By Willis Oketch | Published Sat, September 8th 2018 at 00:00, Updated September 7th 2018 at 23:24 GMT +3
The late Kenneth Matiba

In summary

  • At the centre of dispute is a beach front property where three hotels stand
  • NLC quashed former minister’s titles and handed it to the Challa family who it says were squatters on the land

In life, former Cabinet minister Kenneth Matiba risked all in his quest to liberate his country from oppression but in death, his family is still fighting for three prime hotels at the coast.

The High Court in Mombasa had ruled that the hotels were standing on illegally acquired land Matiba was duped into buying by Robert Matano 35 years ago.

But now, his family has gone back to court seeking to reclaim the prime land from a Coast family that has already advertised to sell the Sh300 million property.

Matiba suffered a setback just before his death when the High Court on July 17, 2017 stripped him off the ownership of three prime beach properties in Diani worth Sh300 million.
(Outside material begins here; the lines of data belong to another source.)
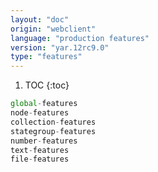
 ```yaml
---
layout: "doc"
origin: "webclient"
language: "production features"
version: "yar.12rc9.0"
type: "features"
---
```


1. TOC
{:toc}

```js
global-features
node-features
collection-features
stategroup-features
number-features
text-features
file-features
```
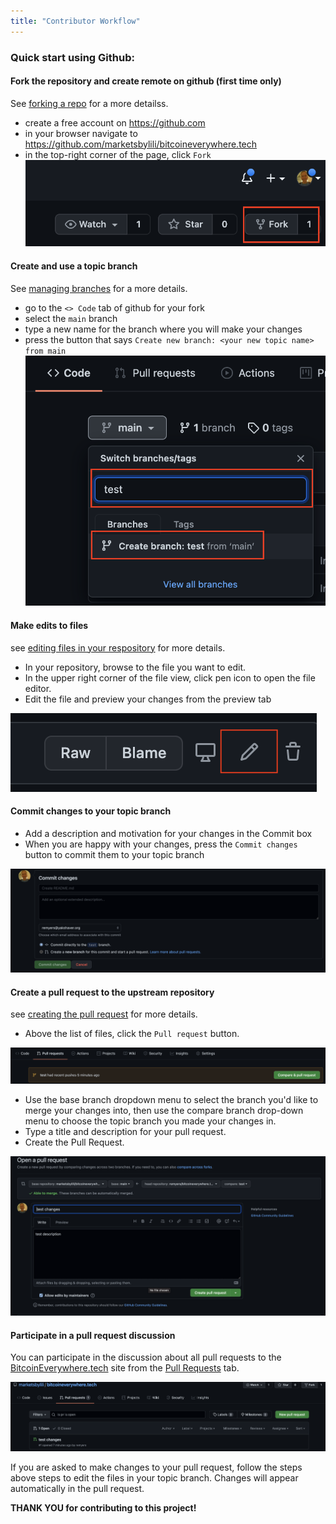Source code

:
 ```yaml
---
title: "Contributor Workflow"
---
```


### Quick start using Github:

#### Fork the repository and create remote on github (first time only)

See [forking a repo](https://docs.github.com/en/get-started/quickstart/fork-a-repo) for a more detailss.
  
* create a free account on https://github.com
* in your browser navigate to https://github.com/marketsbylili/bitcoineverywhere.tech
* in the top-right corner of the page, click `Fork`
![fork button](/assets/images/fork_repo.png)

#### Create and use a topic branch

See [managing branches](https://docs.github.com/en/desktop/contributing-and-collaborating-using-github-desktop/making-changes-in-a-branch/managing-branches) for a more details.

* go to the `<> Code` tab of github for your fork
* select the `main` branch
* type a new name for the branch where you will make your changes
* press the button that says `Create new branch: <your new topic name> from main`
![new topic branch](/assets/images/new_topic_branch.png)

#### Make edits to files

see [editing files in your respository](https://docs.github.com/en/github/managing-files-in-a-repository/managing-files-on-github/editing-files-in-your-repository) for more details.

* In your repository, browse to the file you want to edit.
* In the upper right corner of the file view, click pen icon to open the file editor.
* Edit the file and preview your changes from the preview tab

![pen icon](/assets/images/pen_icon.png)

#### Commit changes to your topic branch

* Add a description and motivation for your changes in the Commit box
* When you are happy with your changes, press the `Commit changes` button to commit them to your topic branch

![commit changess](/assets/images/commit_changes.png)

#### <a name="create_pr"></a>Create a pull request to the upstream repository

see [creating the pull request](https://docs.github.com/en/github/collaborating-with-pull-requests/proposing-changes-to-your-work-with-pull-requests/creating-a-pull-request#creating-the-pull-request) for more details.

* Above the list of files, click the `Pull request` button.

![create pull request](/assets/images/create_pull_request.png)

* Use the base branch dropdown menu to select the branch you'd like to merge your changes into, then use the compare branch drop-down menu to choose the topic branch you made your changes in.
* Type a title and description for your pull request.
* Create the Pull Request.

![create pull request](/assets/images/create_pull_request2.png)

#### Participate in a pull request discussion

You can participate in the discussion about all pull requests to the [BitcoinEverywhere.tech](https://github.com/marketsbylili/bitcoineverywhere.tech) site from the [Pull Requests](https://github.com/marketsbylili/bitcoineverywhere.tech/pulls) tab.

![all pull requests](/assets/images/all_pull_requests.png)

If you are asked to make changes to your pull request, follow the steps above steps to edit the files in your topic branch. Changes will appear automatically in the pull request.

**THANK YOU for contributing to this project!**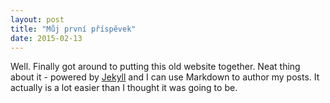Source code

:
 ```yaml
---
layout: post
title: "Můj první příspěvek"
date: 2015-02-13
---
```


Well. Finally got around to putting this old website together. Neat thing about it - powered by [Jekyll](http://jekyllrb.com) and I can use Markdown to author my posts. It actually is a lot easier than I thought it was going to be.
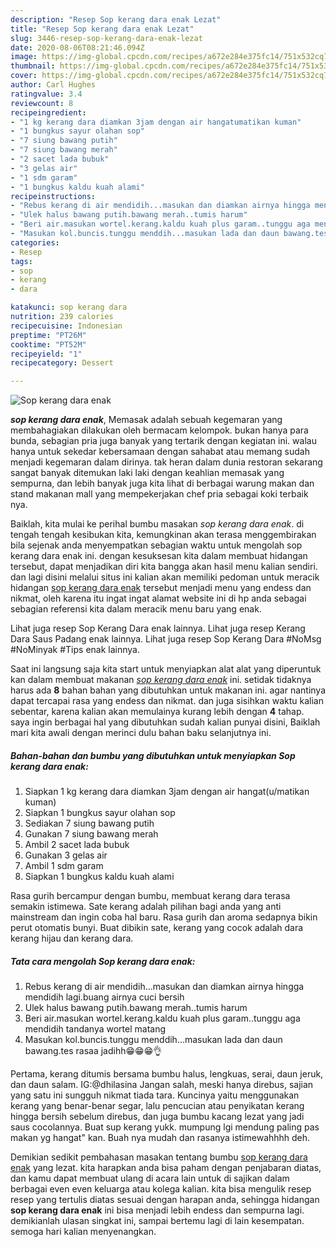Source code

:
 ```yaml
---
description: "Resep Sop kerang dara enak Lezat"
title: "Resep Sop kerang dara enak Lezat"
slug: 3446-resep-sop-kerang-dara-enak-lezat
date: 2020-08-06T08:21:46.094Z
image: https://img-global.cpcdn.com/recipes/a672e284e375fc14/751x532cq70/sop-kerang-dara-enak-foto-resep-utama.jpg
thumbnail: https://img-global.cpcdn.com/recipes/a672e284e375fc14/751x532cq70/sop-kerang-dara-enak-foto-resep-utama.jpg
cover: https://img-global.cpcdn.com/recipes/a672e284e375fc14/751x532cq70/sop-kerang-dara-enak-foto-resep-utama.jpg
author: Carl Hughes
ratingvalue: 3.4
reviewcount: 8
recipeingredient:
- "1 kg kerang dara diamkan 3jam dengan air hangatumatikan kuman"
- "1 bungkus sayur olahan sop"
- "7 siung bawang putih"
- "7 siung bawang merah"
- "2 sacet lada bubuk"
- "3 gelas air"
- "1 sdm garam"
- "1 bungkus kaldu kuah alami"
recipeinstructions:
- "Rebus kerang di air mendidih...masukan dan diamkan airnya hingga mendidih lagi.buang airnya cuci bersih"
- "Ulek halus bawang putih.bawang merah..tumis harum"
- "Beri air.masukan wortel.kerang.kaldu kuah plus garam..tunggu aga mendidih tandanya wortel matang"
- "Masukan kol.buncis.tunggu menddih...masukan lada dan daun bawang.tes rasaa jadihh😁😁😁👌"
categories:
- Resep
tags:
- sop
- kerang
- dara

katakunci: sop kerang dara 
nutrition: 239 calories
recipecuisine: Indonesian
preptime: "PT26M"
cooktime: "PT52M"
recipeyield: "1"
recipecategory: Dessert

---
```



![Sop kerang dara enak](https://img-global.cpcdn.com/recipes/a672e284e375fc14/751x532cq70/sop-kerang-dara-enak-foto-resep-utama.jpg)

<b><i>sop kerang dara enak</i></b>, Memasak adalah sebuah kegemaran yang membahagiakan dilakukan oleh bermacam kelompok. bukan hanya para bunda, sebagian pria juga banyak yang tertarik dengan kegiatan ini. walau hanya untuk sekedar kebersamaan dengan sahabat atau memang sudah menjadi kegemaran dalam dirinya. tak heran dalam dunia restoran sekarang sangat banyak ditemukan laki laki dengan keahlian memasak yang sempurna, dan lebih banyak juga kita lihat di berbagai warung makan dan stand makanan mall yang mempekerjakan chef pria sebagai koki terbaik nya.

Baiklah, kita mulai ke perihal bumbu masakan <i>sop kerang dara enak</i>. di tengah tengah kesibukan kita, kemungkinan akan terasa menggembirakan bila sejenak anda menyempatkan sebagian waktu untuk mengolah sop kerang dara enak ini. dengan kesuksesan kita dalam membuat hidangan tersebut, dapat menjadikan diri kita bangga akan hasil menu kalian sendiri. dan lagi disini melalui situs ini kalian akan memiliki pedoman untuk meracik hidangan <u>sop kerang dara enak</u> tersebut menjadi menu yang endess dan nikmat, oleh karena itu ingat ingat alamat website ini di hp anda sebagai sebagian referensi kita dalam meracik menu baru yang enak.

Lihat juga resep Sop Kerang Dara enak lainnya. Lihat juga resep Kerang Dara Saus Padang enak lainnya. Lihat juga resep Sop Kerang Dara #NoMsg #NoMinyak #Tips enak lainnya.


Saat ini langsung saja kita start untuk menyiapkan alat alat yang diperuntuk kan dalam membuat makanan <u><i>sop kerang dara enak</i></u> ini. setidak tidaknya harus ada <b>8</b> bahan bahan yang dibutuhkan untuk makanan ini. agar nantinya dapat tercapai rasa yang endess dan nikmat. dan juga sisihkan waktu kalian sebentar, karena kalian akan memulainya kurang lebih dengan <b>4</b> tahap. saya ingin berbagai hal yang dibutuhkan sudah kalian punyai disini, Baiklah mari kita awali dengan merinci dulu bahan baku selanjutnya ini.

<!--inarticleads1-->

##### Bahan-bahan dan bumbu yang dibutuhkan untuk menyiapkan Sop kerang dara enak:

1. Siapkan 1 kg kerang dara diamkan 3jam dengan air hangat(u/matikan kuman)
1. Siapkan 1 bungkus sayur olahan sop
1. Sediakan 7 siung bawang putih
1. Gunakan 7 siung bawang merah
1. Ambil 2 sacet lada bubuk
1. Gunakan 3 gelas air
1. Ambil 1 sdm garam
1. Siapkan 1 bungkus kaldu kuah alami


Rasa gurih bercampur dengan bumbu, membuat kerang dara terasa semakin istimewa. Sate kerang adalah pilihan bagi anda yang anti mainstream dan ingin coba hal baru. Rasa gurih dan aroma sedapnya bikin perut otomatis bunyi. Buat dibikin sate, kerang yang cocok adalah dara kerang hijau dan kerang dara. 

<!--inarticleads2-->

##### Tata cara mengolah Sop kerang dara enak:

1. Rebus kerang di air mendidih...masukan dan diamkan airnya hingga mendidih lagi.buang airnya cuci bersih
1. Ulek halus bawang putih.bawang merah..tumis harum
1. Beri air.masukan wortel.kerang.kaldu kuah plus garam..tunggu aga mendidih tandanya wortel matang
1. Masukan kol.buncis.tunggu menddih...masukan lada dan daun bawang.tes rasaa jadihh😁😁😁👌


Pertama, kerang ditumis bersama bumbu halus, lengkuas, serai, daun jeruk, dan daun salam. IG:@dhilasina Jangan salah, meski hanya direbus, sajian yang satu ini sungguh nikmat tiada tara. Kuncinya yaitu menggunakan kerang yang benar-benar segar, lalu pencucian atau penyikatan kerang hingga bersih sebelum direbus, dan juga bumbu kacang lezat yang jadi saus cocolannya. Buat sup kerang yukk. mumpung lgi mendung paling pas makan yg hangat&#34; kan. Buah nya mudah dan rasanya istimewahhhh deh. 

Demikian sedikit pembahasan masakan tentang bumbu <u>sop kerang dara enak</u> yang lezat. kita harapkan anda bisa paham dengan penjabaran diatas, dan kamu dapat membuat ulang di acara lain untuk di sajikan dalam berbagai even even keluarga atau kolega kalian. kita bisa mengulik resep resep yang tertulis diatas sesuai dengan harapan anda, sehingga hidangan <b>sop kerang dara enak</b> ini bisa menjadi lebih endess dan sempurna lagi. demikianlah ulasan singkat ini, sampai bertemu lagi di lain kesempatan. semoga hari kalian menyenangkan.
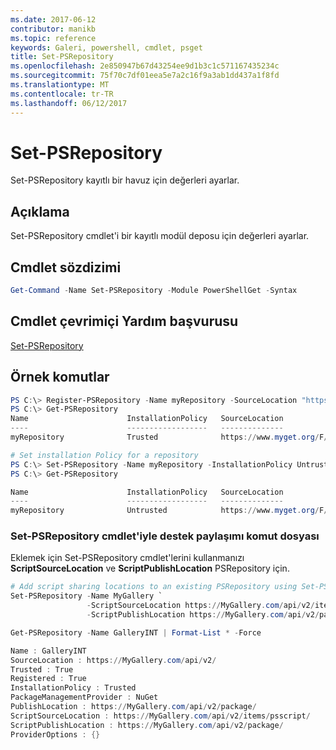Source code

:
 ```yaml
---
ms.date: 2017-06-12
contributor: manikb
ms.topic: reference
keywords: Galeri, powershell, cmdlet, psget
title: Set-PSRepository
ms.openlocfilehash: 2e850947b67d43254ee9d1b3c1c571167435234c
ms.sourcegitcommit: 75f70c7df01eea5e7a2c16f9a3ab1dd437a1f8fd
ms.translationtype: MT
ms.contentlocale: tr-TR
ms.lasthandoff: 06/12/2017
---
```

# <a name="set-psrepository"></a>Set-PSRepository

Set-PSRepository kayıtlı bir havuz için değerleri ayarlar.

## <a name="description"></a>Açıklama

Set-PSRepository cmdlet'i bir kayıtlı modül deposu için değerleri ayarlar.

## <a name="cmdlet-syntax"></a>Cmdlet sözdizimi

```powershell
Get-Command -Name Set-PSRepository -Module PowerShellGet -Syntax
```
## <a name="cmdlet-online-help-reference"></a>Cmdlet çevrimiçi Yardım başvurusu

[Set-PSRepository](http://go.microsoft.com/fwlink/?LinkID=517128)

## <a name="example-commands"></a>Örnek komutlar

```powershell
PS C:\> Register-PSRepository -Name myRepository -SourceLocation "https://www.myget.org/F/powershellgetdemo/api/v2" -InstallationPolicy Trusted
PS C:\> Get-PSRepository
Name                      InstallationPolicy   SourceLocation
----                      ------------------   --------------
myRepository              Trusted              https://www.myget.org/F/powershellgetdemo/api/v2

# Set installation Policy for a repository
PS C:\> Set-PSRepository -Name myRepository -InstallationPolicy Untrusted
PS C:\> Get-PSRepository

Name                      InstallationPolicy   SourceLocation
----                      ------------------   --------------
myRepository              Untrusted            https://www.myget.org/F/powershellgetdemo/api/v2
```


### <a name="set-psrepository-cmdlet-with-script-sharing-support"></a>Set-PSRepository cmdlet'iyle destek paylaşımı komut dosyası

Eklemek için Set-PSRepository cmdlet'lerini kullanmanızı **ScriptSourceLocation** ve **ScriptPublishLocation** PSRepository için.
```powershell
# Add script sharing locations to an existing PSRepository using Set-PSRepository object.
Set-PSRepository -Name MyGallery `
                 -ScriptSourceLocation https://MyGallery.com/api/v2/items/psscript/ `
                 -ScriptPublishLocation https://MyGallery.com/api/v2/package/

Get-PSRepository -Name GalleryINT | Format-List * -Force

Name : GalleryINT
SourceLocation : https://MyGallery.com/api/v2/
Trusted : True
Registered : True
InstallationPolicy : Trusted
PackageManagementProvider : NuGet
PublishLocation : https://MyGallery.com/api/v2/package/
ScriptSourceLocation : https://MyGallery.com/api/v2/items/psscript/
ScriptPublishLocation : https://MyGallery.com/api/v2/package/
ProviderOptions : {}

```

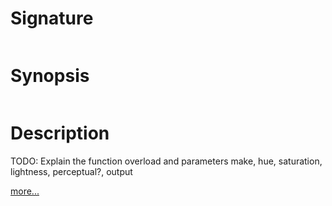 # Signature
```vikid-signature
```

# Synopsis
```vikid-synopsis
```

# Description
TODO: Explain the function overload and parameters make, hue, saturation, lightness, perceptual?, output

[more...](https://en.wikipedia.org/wiki/HSL_and_HSV)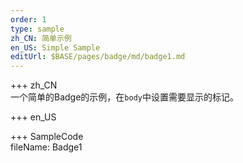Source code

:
 ```yaml
---   
order: 1  
type: sample  
zh_CN: 简单示例   
en_US: Simple Sample
editUrl: $BASE/pages/badge/md/badge1.md
---      
```


+++ zh_CN   
一个简单的Badge的示例，在<Code>body</Code>中设置需要显示的标记。


+++ en_US   


+++ SampleCode  
fileName: Badge1
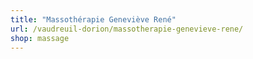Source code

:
 ```yaml
---
title: "Massothérapie Geneviève René"
url: /vaudreuil-dorion/massotherapie-genevieve-rene/
shop: massage
---
```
This was as a result of a 2016 recommendation by the National Land Commission (NLC) that Matiba had illegally acquired them from Matano in 1983.

Matiba, a renowned hotelier, had made most of his wealth from the hotels and properties in Diani in Kwale before much of its was seized by auctioneers over unpaid loans.

Matiba’s legal problems over these properties began in 2005 when the Msambweni Land Dispute Tribunal ruled that the three pieces of land did not belong to Matano and former Coast Provincial Police Officer Francis Muoka when they sold them to Matiba in 1983 at Sh6.7 million.

The tribunal ruled in favour of Mohamed Suleiman Shee, Bakari Omar Challa, Ali Omar Challa, Hamisi Ayub Mwanjiti, Abdalla Mbaruk Mwarupi, Rehema Suleiman and Mwanaisha Ali Kheri after finding Matano’s and Muoka’s alleged acquisition of the land through allocation by the State in 1974 fraudulent.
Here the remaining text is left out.